* Action item
Copy exactly, and only, the lines that start at the line containing "- **For objects:**" and end at the last line of the material below.

Records supplied START

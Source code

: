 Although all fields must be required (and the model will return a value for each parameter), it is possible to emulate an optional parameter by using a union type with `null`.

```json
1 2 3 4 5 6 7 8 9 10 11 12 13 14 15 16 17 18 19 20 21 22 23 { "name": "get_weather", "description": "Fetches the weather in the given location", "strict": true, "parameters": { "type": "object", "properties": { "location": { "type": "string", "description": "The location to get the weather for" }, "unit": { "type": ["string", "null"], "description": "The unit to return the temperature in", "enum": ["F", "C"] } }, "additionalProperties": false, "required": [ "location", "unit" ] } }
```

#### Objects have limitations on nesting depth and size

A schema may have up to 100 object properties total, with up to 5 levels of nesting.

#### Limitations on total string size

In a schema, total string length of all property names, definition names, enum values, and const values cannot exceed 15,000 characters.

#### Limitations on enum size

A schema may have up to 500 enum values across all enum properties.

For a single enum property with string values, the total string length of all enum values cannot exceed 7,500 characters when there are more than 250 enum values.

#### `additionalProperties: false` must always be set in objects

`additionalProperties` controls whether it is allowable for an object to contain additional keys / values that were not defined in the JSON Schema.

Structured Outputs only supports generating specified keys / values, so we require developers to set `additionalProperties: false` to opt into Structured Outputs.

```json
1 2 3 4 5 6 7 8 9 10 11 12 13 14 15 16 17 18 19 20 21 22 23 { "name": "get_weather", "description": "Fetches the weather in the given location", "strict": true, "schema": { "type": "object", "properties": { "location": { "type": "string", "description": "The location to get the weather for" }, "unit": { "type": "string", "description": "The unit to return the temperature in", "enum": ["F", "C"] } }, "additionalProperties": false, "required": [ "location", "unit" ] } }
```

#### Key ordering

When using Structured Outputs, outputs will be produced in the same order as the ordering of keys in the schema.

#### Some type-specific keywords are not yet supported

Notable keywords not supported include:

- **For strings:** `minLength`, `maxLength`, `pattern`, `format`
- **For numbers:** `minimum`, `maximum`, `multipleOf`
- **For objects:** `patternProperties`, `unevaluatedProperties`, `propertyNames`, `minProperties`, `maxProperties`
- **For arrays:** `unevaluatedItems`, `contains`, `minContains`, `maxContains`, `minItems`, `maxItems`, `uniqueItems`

Records supplied END

* Exercise result
- **For objects:** `patternProperties`, `unevaluatedProperties`, `propertyNames`, `minProperties`, `maxProperties`
- **For arrays:** `unevaluatedItems`, `contains`, `minContains`, `maxContains`, `minItems`, `maxItems`, `uniqueItems`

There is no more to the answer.